Wordnet
WordNet is a lexical database for the English language, created and maintained at the Cognitive Science Laboratory of Princeton University3. It groups English words into sets of synonyms called synsets, provides short, general definitions, and records the various semantic relations between these synonym sets.
Dico provides a wordnet
module for reading WordNet lexical
database files. The module relies on libWN, the support
library distributed with the WordNet database.
There is a point worth noticing if you plan to use the WordNet
library. Normally, the libWN is compiled as a static library
with position-dependent code, which makes it difficult (or impossible,
on 64-bit architectures) to use from the dynamically-loaded libraries,
such as dicod
modules. So, first of all you will need to
rebuild WordNet so that it contains position-independent code. To do
so, change to the WordNet source directory and reconfigure it as
follows:
./configure CFLAGS=-fPIC [other_options]
where other_options stands for any other options you might wish to pass to configure.
If you are going to run this command in a source directory that has been previously configured, it is advisable to run ‘make distclean’ beforehand.
Debian-based systems provide a package ‘wordnet-dev’, which contains a properly built shared library. However, this library is named ‘libwordnet.so’, instead of the expected ‘libWN.so’. On such systems you will have to use the --with-libWN option to configure, in order to inform it about the change:
./configure --with-libWN=wordnet
Argument to this option is the new basename for the libWN library, without file suffix. Optionally, the ‘lib’ prefix is allowed,
The wordnet
module is compiled automatically if the
configure script was able to find the library and its header file
wn.h. If it was not, use the --with-wordnet configure
option to specify the location where these files can be found. For
example, if WordNet was installed using the default procedure, then
the following option will do the job:
./configure --with-wordnet=/usr/local/WordNet-3.0
This command tells Dico to look for WordNet library files in /usr/local/WordNet-3.0/lib and for include files in /usr/local/WordNet-3.0/include.
A compiled module is loaded using the following statement:
load-module wordnet { command "wordnet [parameters]"; }
Optional parameters are:
Base directory for WordNet files. This is the directory where WordNet
was installed. For the wordnet
module to work, it must
contain the dict subdirectory with WordNet dictionary files.

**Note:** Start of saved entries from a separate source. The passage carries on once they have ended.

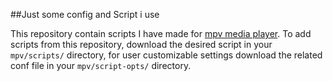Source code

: ##Just some config and Script i use

This repository contain scripts I have made for [mpv media player](https://github.com/mpv-player/mpv/).
To add scripts from this repository, download the desired script in your `mpv/scripts/` directory, for user customizable settings download the related conf file in your `mpv/script-opts/` directory.
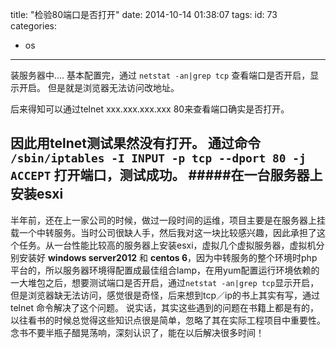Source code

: title: "检验80端口是否打开"
date: 2014-10-14 01:38:07
tags:
id: 73
categories:
  - os
---

装服务器中....
基本配置完，通过
`netstat -an|grep tcp`
查看端口是否开启，显示开启。
但是就是浏览器无法访问改地址。

后来得知可以通过telnet xxx.xxx.xxx.xxx 80来查看端口确实是否打开。

因此用telnet测试果然没有打开。
通过命令
`/sbin/iptables -I INPUT -p tcp --dport 80 -j ACCEPT`
打开端口，测试成功。
#####在一台服务器上安装esxi
---

半年前，还在上一家公司的时候，做过一段时间的运维，项目主要是在服务器上挂载一个中转服务。当时公司很缺人手，然后我对这一块比较感兴趣，因此承担了这个任务。从一台性能比较高的服务器上安装esxi，虚拟几个虚拟服务器，虚拟机分别安装好 **windows server2012** 和 **centos 6**，因为中转服务的整个环境时php平台的，所以服务器环境得配置成最佳组合lamp，在用yum配置运行环境依赖的一大堆包之后，想要测试端口是否开启，通过`netstat -an|grep tcp`显示开启，但是浏览器缺无法访问，感觉很是奇怪，后来想到tcp／ip的书上其实有写，通过telnet 命令解决了这个问题。
说实话，其实这些遇到的问题在书籍上都是有的，以往看书的时候总觉得这些知识点很是简单，忽略了其在实际工程项目中重要性。念书不要半瓶子醋晃荡响，深刻认识了，能在以后解决很多时间！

If you installed WordNet to /usr/local/WordNet-3.0, so that
running ls
on that directory shows you:
$ ls /usr/local/WordNet-3.0/ bin/ dict/ doc/ include/ lib/ man/
then you would use
load-module wordnet { command "wordnet wnhome=/usr/local/WordNet-3.0"; }
Directory in which the WordNet database has been installed.
Normally, these values are set at compile time and you won’t need to override them. The use of these parameters may, however, be necessary if the database was moved or installed in a non-standard location.
One or more WordNet database instances can be defined. They all will be sharing the same database. The reason for having several database instances is that they may have different output options. For example, you may configure one database to return word definitions and another one to act as a thesaurus.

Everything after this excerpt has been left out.